◆ **Work instruction**
Go through the entries and count the lines with the string "total" in them. Give only that number.
START Listed entries
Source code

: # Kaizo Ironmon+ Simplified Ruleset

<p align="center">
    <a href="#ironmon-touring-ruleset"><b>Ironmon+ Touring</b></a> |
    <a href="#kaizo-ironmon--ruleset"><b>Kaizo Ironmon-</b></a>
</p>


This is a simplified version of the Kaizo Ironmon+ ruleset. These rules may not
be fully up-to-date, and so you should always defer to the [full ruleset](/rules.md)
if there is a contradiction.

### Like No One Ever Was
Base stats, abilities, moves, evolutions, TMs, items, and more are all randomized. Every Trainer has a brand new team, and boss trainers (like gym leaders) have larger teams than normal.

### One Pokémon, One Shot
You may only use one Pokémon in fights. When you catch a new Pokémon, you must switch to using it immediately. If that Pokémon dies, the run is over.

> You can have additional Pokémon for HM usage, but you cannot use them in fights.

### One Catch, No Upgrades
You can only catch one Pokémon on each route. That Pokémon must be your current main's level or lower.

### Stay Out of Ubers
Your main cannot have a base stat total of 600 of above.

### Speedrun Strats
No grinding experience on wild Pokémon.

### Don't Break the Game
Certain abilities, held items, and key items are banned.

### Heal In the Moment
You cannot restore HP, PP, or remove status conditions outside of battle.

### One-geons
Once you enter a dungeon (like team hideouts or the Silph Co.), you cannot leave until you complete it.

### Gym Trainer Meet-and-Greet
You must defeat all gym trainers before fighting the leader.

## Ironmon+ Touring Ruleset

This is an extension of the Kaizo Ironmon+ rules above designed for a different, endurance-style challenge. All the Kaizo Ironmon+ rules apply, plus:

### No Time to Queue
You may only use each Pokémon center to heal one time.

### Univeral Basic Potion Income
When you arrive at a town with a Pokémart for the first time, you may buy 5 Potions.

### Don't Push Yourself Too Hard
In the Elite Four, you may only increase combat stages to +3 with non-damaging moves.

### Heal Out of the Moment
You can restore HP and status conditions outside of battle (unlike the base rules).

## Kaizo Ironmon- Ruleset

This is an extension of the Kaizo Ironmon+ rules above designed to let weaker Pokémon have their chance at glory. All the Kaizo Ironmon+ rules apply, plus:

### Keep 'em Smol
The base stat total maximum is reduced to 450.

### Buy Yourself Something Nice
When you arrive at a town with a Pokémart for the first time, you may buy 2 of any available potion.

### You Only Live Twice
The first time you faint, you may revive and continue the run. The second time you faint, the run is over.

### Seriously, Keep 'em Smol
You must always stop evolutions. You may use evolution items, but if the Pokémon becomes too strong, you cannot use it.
END Listed entries
START Listed entries
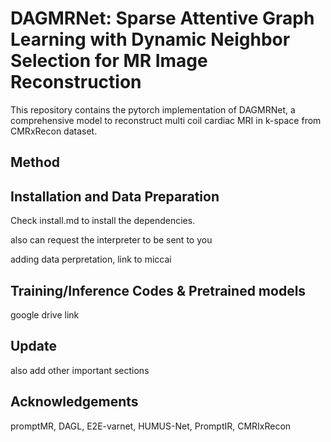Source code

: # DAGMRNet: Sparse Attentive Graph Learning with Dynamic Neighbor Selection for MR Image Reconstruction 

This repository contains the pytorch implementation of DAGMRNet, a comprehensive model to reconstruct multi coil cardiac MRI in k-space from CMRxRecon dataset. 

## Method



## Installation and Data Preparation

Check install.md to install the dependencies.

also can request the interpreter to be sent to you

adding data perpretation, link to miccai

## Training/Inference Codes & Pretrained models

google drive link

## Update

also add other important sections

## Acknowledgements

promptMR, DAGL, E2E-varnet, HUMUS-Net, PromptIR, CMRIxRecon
END Listed entries
START Listed entries
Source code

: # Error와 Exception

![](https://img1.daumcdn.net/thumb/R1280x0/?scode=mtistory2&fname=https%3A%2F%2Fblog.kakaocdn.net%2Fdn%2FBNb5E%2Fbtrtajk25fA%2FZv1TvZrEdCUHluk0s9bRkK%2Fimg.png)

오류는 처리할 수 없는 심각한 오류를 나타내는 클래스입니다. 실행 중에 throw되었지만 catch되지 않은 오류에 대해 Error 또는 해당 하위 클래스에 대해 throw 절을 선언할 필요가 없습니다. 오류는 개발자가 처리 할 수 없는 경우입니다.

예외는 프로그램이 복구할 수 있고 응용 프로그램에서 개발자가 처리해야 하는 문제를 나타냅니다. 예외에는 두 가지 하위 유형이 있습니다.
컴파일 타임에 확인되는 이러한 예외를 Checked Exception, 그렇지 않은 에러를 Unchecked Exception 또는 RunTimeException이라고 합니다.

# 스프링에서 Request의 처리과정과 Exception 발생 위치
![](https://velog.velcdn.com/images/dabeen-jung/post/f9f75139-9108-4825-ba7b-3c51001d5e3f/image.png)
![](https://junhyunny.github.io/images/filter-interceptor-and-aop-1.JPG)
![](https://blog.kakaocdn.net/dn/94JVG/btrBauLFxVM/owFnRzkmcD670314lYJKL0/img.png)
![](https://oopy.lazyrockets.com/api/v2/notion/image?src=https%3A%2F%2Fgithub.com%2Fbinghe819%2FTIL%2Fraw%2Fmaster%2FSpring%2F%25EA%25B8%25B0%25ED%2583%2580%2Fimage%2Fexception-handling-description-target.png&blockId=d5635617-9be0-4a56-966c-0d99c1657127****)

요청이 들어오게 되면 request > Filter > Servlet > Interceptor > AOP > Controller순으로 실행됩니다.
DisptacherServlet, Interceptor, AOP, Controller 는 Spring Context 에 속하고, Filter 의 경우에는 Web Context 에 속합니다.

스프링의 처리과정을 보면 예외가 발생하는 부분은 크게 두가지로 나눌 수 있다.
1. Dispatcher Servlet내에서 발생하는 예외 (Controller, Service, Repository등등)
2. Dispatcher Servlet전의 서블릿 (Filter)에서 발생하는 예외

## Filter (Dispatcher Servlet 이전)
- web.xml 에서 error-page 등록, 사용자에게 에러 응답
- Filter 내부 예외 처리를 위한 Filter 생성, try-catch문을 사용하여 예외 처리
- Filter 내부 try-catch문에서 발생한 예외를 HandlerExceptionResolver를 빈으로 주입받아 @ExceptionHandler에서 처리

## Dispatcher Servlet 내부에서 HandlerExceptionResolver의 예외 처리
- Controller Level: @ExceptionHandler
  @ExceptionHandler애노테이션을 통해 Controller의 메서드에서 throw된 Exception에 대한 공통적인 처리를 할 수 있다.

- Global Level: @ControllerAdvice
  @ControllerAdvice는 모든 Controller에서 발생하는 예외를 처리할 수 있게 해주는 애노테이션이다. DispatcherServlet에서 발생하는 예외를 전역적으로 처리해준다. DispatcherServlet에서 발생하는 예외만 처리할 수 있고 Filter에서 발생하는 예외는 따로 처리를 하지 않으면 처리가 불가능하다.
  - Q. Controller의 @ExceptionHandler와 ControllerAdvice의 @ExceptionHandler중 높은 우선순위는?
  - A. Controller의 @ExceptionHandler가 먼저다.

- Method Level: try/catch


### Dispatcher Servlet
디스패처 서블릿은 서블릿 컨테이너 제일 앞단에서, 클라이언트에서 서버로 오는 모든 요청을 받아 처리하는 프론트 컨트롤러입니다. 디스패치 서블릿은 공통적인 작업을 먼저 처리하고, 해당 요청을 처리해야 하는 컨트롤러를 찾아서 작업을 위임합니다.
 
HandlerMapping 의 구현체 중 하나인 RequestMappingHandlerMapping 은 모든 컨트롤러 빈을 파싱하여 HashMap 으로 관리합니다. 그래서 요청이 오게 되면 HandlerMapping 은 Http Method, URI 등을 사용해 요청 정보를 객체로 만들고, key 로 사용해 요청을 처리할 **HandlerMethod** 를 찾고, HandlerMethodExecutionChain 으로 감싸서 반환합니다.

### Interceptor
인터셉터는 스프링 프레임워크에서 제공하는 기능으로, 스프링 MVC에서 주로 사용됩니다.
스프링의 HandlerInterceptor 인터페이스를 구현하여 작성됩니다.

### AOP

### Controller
END Listed entries
◆ **The answer**
2